Così il presidente della Provincia di Belluno, Roberto Padrin, nella giornata in cui ricorrono i 70 anni dalla costituzione del Corpo nazionale Soccorso Alpino e Speleologico.
«Trovo particolarmente significativo il caso che ha voluto che il compleanno del Soccorso Alpino cada proprio il giorno dopo la Giornata internazionale della Montagna. Perché gli uomini e le donne del Soccorso Alpino sono le anime della montagna, il volto più bello di quelle terre alte che devono fare i conti quotidianamente con le difficoltà del vivere in pendenza ma sanno di poter contare sul lavoro, sull’impegno, sulla preparazione attenta e sulla grande professionalità dei soccorritori, autentici professionisti della montagna.
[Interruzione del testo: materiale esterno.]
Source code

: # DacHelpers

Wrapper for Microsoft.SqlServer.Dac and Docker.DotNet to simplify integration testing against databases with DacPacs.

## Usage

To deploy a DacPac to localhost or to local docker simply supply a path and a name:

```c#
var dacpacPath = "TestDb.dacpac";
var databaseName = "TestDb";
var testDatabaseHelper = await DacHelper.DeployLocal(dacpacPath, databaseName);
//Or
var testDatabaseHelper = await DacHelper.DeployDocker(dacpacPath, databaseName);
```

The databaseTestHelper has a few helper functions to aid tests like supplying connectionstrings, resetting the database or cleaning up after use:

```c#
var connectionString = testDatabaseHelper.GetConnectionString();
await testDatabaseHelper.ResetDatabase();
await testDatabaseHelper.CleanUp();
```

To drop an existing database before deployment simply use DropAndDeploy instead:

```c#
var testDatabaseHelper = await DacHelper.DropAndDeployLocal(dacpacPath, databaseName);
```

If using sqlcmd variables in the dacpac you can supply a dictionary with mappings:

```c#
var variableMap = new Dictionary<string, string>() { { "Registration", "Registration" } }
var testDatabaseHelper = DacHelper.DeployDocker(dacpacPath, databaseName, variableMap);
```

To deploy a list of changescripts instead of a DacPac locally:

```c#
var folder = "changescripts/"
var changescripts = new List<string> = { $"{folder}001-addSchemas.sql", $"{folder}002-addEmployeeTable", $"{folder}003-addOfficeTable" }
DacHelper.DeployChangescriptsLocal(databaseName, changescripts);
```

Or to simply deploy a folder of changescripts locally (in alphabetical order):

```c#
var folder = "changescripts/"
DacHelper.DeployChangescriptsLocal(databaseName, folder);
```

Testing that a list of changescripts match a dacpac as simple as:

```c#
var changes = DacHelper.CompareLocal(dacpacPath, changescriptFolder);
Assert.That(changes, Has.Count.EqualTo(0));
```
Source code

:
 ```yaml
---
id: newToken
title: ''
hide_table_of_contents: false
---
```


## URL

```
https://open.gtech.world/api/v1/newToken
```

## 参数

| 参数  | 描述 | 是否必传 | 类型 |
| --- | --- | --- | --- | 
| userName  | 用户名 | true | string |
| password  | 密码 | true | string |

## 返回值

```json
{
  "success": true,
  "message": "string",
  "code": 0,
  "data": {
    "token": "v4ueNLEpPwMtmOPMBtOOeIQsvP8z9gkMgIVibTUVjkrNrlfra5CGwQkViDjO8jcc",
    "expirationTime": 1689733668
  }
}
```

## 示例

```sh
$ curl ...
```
Bastano i dati annuali del servizio sulle nostre Dolomiti Bellunesi per rendersi conto della qualità del loro impegno. Basta l’entusiasmo visto in tutti i volontari all’inaugurazione della nuova sede di Belluno cui ho partecipato con emozione, al conferimento della cittadinanza onoraria del capoluogo, ma anche la passione e la serietà quando vengono chiamati a operare. Nel ringraziare l’esempio fulgido di solidarietà che esprime ogni giorno nelle azioni delle squadre operative, rivediamo nel Soccorso Alpino quello spirito che da sempre contraddistingue i montanari, quel pensare alla vita in cordata, quel darsi una mano per alleggerire le fatiche e smussare le pendenze. Non oso pensare a una montagna senza Soccorso Alpino, quindi avanti tutta e grazie sempre».